Improper safety training in construction sites have accounted to a significant number of workplace injuries. In order to protect the workers from any unnecessary incidents or accidents, proper safety precautions, training and safety equipment should be provided by the company; failing to do so may make the company liable for any damages that the worker suffered due to workplace accidents. Many state laws require the construction companies to follow safety procedures and to provide training to their workers regarding safety plans and policies, and failing to do so may put them at risk of facing lawsuits from their workers.

There are generally three elements that each injured worker should provide in order to win a personal injury claim against their employer or company: (1) the duty to keep competent safety training, (2) the defendant disregarding their duty, and (3) the disregard of duty lead to harm on the worker. These three factors should all be present in every personal injury claim. Injuries tend to overwhelm many victims, so an experienced injury lawyer will be a valuable asset to a claim.

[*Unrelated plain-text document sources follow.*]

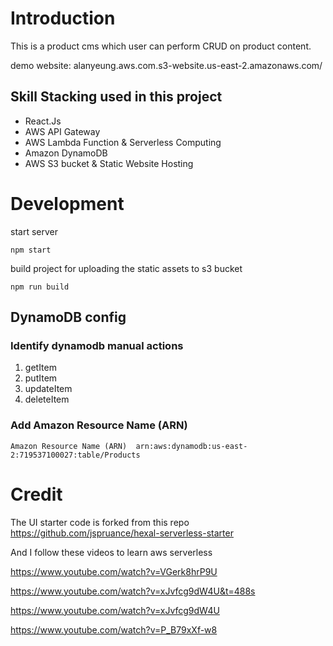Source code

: # Introduction

This is a product cms which user can perform CRUD on product content.

demo website:
alanyeung.aws.com.s3-website.us-east-2.amazonaws.com/

## Skill Stacking used in this project

- React.Js
- AWS API Gateway
- AWS Lambda Function & Serverless Computing
- Amazon DynamoDB
- AWS S3 bucket & Static Website Hosting

# Development

start server

```
npm start
```

build project for uploading the static assets to s3 bucket

```
npm run build
```

## DynamoDB config

### Identify dynamodb manual actions

1. getItem
2. putItem
3. updateItem
4. deleteItem

### Add Amazon Resource Name (ARN)

```
Amazon Resource Name (ARN)	arn:aws:dynamodb:us-east-2:719537100027:table/Products
```

# Credit

The UI starter code is forked from this repo
https://github.com/jspruance/hexal-serverless-starter

And I follow these videos to learn aws serverless

https://www.youtube.com/watch?v=VGerk8hrP9U

https://www.youtube.com/watch?v=xJvfcg9dW4U&t=488s

https://www.youtube.com/watch?v=xJvfcg9dW4U

https://www.youtube.com/watch?v=P_B79xXf-w8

It is crucial that you get a lawyer that you trust and rely on, because they will be the one who will gather information and evidence to present a strong case in court. Furthermore, a strong injury claim may help in getting the case settled out of court, which can cost less than going to court.

Because of different laws in each state, it can be difficult to determine whether there was a breach of duty of care from the side of the employer or company, but generally, the law states that the employer or company has the legal duty to assure that the worker is knowledgeable and able of performing the work safely. www.crowemulvey.com/practice-areas/personal-injury/ states that companies have the obligation of training and informing their workers of proper safety procedures before letting them begin their work in order to avoid accident. The company’s negligence that caused harm to the worker will make them liable for all damages that the injured worker suffered and may experience in the future.